Much of the contemporary critique of “empire”—especially from theological quarters—tends to be a hasty, at times naïve, invocation of an epithet to describe America as the world’s bully. Stepping just a couple of rungs above Michael Moore (which doesn’t get one too far up the ladder), this reactionary opposition—to the Bush administration in particular—tends to keep the notion of Empire tethered to the sovereignty of a particular nation-state. But Michael Hardt and Antonio Negri have convincingly suggested in Empire—and more recently, Multitude—that we are dealing with a new mode of Empire that is unhooked from territories and (modern) nation-states, and linked to a network of “flows” of a transnational market. Too much of the theological critique of “American Empire” is reacting as if we lived in an age of (modern) imperialism where sovereign nation-states are the principal actors and where empires are governed from a territorial capital.

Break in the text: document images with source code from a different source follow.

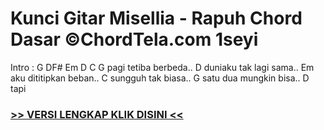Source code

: 
 # Kunci Gitar Misellia - Rapuh Chord Dasar ©ChordTela.com 1seyi


Intro : G DF# Em D C G pagi tetiba berbeda.. D duniaku tak lagi sama.. Em aku dititipkan beban.. C sungguh tak biasa.. G satu dua mungkin bisa.. D tapi

###  <a href="https://shortlighzx.web.app?sq=Kunci Gitar Misellia - Rapuh Chord Dasar ©ChordTela.com"> >> VERSI LENGKAP KLIK DISINI << </a>
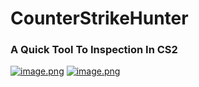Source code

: # CounterStrikeHunter
### A Quick Tool To Inspection In CS2
[![image.png](https://i.postimg.cc/bvkJrzjW/image.png)](https://postimg.cc/VSs1HPvW)
[![image.png](https://i.postimg.cc/TYsYcydB/image.png)](https://postimg.cc/9rGhmQqB)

But the thrust of Hardt and Negri’s analysis is to show that our age of Empire is post-imperialist; therefore, the nexus of Empire is not linked to or directed by a sovereign state, as the language of “American Empire” would suggest. Rather, Empire is post-national, and therefore any diagnosis and critique of imperial realities must abandon now antiquated imperialist paradigms, including all of the critical apparatus that was marshaled in opposition to such modern accounts of sovereignty. Granted, the United States continues to play a central role in Empire, but not as the territorial seat of imperialist power. There remains a link between America and Empire, but not as a qualifier: not American empire, but rather America serving Empire, even perhaps America as privileged colony of Empire, now understood as a transnational network of “flows” of capital through a global market that transcends territorial control. Post-imperial Empire means that the market has taken on a life of its own as a rather Frankenstein-ish creation of modernity that eludes the control of modern nation-states. Empire has outgrown the constraints of national sovereignty. Its anthem is no longer “Rule, Britannia!” or some other national hymn; its anthem is more on the order of, “I’d like to buy the world a Coke!”

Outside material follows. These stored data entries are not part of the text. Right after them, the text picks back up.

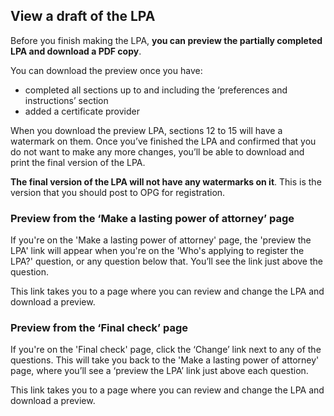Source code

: ## View a draft of the LPA

Before you finish making the LPA, **you can preview the partially completed LPA and download a PDF copy**.

You can download the preview once you have:

* completed all sections up to and including the ‘preferences and instructions’ section
* added a certificate provider

When you download the preview LPA, sections 12 to 15 will have a watermark on them. Once you’ve finished the LPA and confirmed that you do not want to make any more changes, you’ll be able to download and print the final version of the LPA.

**The final version of the LPA will not have any watermarks on it**. This is the version that you should post to OPG for registration.

### Preview from the ‘Make a lasting power of attorney’ page

If you're on the 'Make a lasting power of attorney' page, the 'preview the LPA' link will appear when you're on the 'Who's applying to register the LPA?' question, or any question below that. You’ll see the link just above the question.

This link takes you to a page where you can review and change the LPA and download a preview.

### Preview from the ‘Final check’ page

If you're on the 'Final check' page, click the ‘Change’ link next to any of the questions. This will take you back to the 'Make a lasting power of attorney' page, where you’ll see a ‘preview the LPA’ link just above each question.

This link takes you to a page where you can review and change the LPA and download a preview.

I think Smith is on to something here.
The Empire we live in is in many way one of Corporations and of Culture. When Congressmen talk about taxing Hedge Fund managers at the same rate as mere Businessmen the managers threaten threaten to flee abroad. Corporations hide profits in the most favorable haven. The World certainly doesn't like our politics, but more than that they don't like the lawless irresponsible way of doing business and the kudzu culture that tear through societies everywhere.